Exercise directions: Please find all lines in the data that hold the string "dependencies" and copy them.

##### Materials provided

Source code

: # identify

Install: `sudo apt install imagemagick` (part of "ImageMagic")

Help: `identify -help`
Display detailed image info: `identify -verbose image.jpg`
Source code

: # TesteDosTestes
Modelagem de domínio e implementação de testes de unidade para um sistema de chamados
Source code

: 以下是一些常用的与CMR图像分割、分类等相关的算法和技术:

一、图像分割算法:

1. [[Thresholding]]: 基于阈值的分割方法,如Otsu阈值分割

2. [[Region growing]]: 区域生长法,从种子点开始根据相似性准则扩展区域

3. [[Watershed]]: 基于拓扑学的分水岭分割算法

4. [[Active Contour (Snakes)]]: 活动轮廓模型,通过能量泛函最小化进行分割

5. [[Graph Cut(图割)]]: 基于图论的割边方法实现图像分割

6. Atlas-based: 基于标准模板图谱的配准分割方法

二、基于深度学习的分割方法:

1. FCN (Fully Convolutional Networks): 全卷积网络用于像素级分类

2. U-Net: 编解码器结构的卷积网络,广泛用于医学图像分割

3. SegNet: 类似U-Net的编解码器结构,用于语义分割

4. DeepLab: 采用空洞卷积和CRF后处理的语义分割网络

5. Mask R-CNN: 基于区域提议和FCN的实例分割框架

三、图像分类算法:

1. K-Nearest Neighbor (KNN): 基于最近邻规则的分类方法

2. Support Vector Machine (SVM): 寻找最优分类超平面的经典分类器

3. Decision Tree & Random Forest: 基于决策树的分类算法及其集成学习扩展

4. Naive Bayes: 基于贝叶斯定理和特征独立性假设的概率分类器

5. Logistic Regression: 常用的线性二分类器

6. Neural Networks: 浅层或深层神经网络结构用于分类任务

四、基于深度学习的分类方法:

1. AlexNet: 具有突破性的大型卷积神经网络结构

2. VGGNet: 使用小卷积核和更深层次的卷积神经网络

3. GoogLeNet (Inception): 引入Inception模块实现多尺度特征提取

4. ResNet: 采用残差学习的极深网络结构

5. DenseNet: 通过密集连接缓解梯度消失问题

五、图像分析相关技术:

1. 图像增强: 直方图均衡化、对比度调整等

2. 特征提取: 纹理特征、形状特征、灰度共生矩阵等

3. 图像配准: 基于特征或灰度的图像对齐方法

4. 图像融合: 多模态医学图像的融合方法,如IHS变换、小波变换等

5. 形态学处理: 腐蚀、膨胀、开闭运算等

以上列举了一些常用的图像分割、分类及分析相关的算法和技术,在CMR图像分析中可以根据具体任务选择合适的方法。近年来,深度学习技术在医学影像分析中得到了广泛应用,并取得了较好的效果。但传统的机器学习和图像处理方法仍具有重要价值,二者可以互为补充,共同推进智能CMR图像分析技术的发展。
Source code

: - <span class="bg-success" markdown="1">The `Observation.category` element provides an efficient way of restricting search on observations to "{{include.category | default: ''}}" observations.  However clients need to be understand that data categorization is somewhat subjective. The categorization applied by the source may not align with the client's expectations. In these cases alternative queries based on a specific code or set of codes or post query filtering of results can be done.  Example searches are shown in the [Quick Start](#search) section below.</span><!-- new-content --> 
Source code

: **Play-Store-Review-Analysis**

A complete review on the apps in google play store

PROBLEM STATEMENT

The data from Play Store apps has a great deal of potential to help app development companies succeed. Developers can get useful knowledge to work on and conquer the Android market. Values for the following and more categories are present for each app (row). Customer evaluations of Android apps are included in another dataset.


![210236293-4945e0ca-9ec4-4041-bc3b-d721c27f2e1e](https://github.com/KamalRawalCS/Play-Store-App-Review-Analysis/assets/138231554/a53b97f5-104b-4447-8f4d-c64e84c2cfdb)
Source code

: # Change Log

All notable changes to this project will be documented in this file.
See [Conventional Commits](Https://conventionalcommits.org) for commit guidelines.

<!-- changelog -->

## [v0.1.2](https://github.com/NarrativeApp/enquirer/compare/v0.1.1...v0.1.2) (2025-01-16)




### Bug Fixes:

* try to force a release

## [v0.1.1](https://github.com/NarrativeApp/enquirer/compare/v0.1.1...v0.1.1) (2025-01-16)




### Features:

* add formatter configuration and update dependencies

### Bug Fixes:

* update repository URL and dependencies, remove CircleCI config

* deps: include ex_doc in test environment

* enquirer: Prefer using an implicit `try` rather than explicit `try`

##########

Answer for this exercise:
* add formatter configuration and update dependencies
* update repository URL and dependencies, remove CircleCI config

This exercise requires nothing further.